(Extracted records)
- Opening Delimiter -

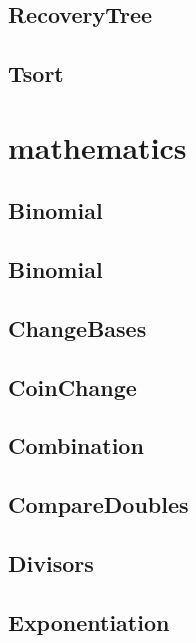 \subsection{ RecoveryTree}
\raggedbottom
\hrulefill
\subsection{ Tsort}
\raggedbottom
\hrulefill

\section{mathematics}
\subsection{ Binomial}
\raggedbottom
\hrulefill
\subsection{ Binomial}
\raggedbottom
\hrulefill
\subsection{ ChangeBases}
\raggedbottom
\hrulefill
\subsection{ CoinChange}
\raggedbottom
\hrulefill
\subsection{ Combination}
\raggedbottom
\hrulefill
\subsection{ CompareDoubles}
\raggedbottom
\hrulefill
\subsection{ Divisors}
\raggedbottom
\hrulefill
\subsection{ Exponentiation}
\raggedbottom
\hrulefill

- Closing Delimiter -

» **Exercise goal**
All entries should be given again exactly, except that pictures are to be excluded.

» **Solution for this problem**
 \subsection{ RecoveryTree}
\raggedbottom
\hrulefill
\subsection{ Tsort}
\raggedbottom
\hrulefill

\section{mathematics}
\subsection{ Binomial}
\raggedbottom
\hrulefill
\subsection{ Binomial}
\raggedbottom
\hrulefill
\subsection{ ChangeBases}
\raggedbottom
\hrulefill
\subsection{ CoinChange}
\raggedbottom
\hrulefill
\subsection{ Combination}
\raggedbottom
\hrulefill
\subsection{ CompareDoubles}
\raggedbottom
\hrulefill
\subsection{ Divisors}
\raggedbottom
\hrulefill
\subsection{ Exponentiation}
\raggedbottom
\hrulefill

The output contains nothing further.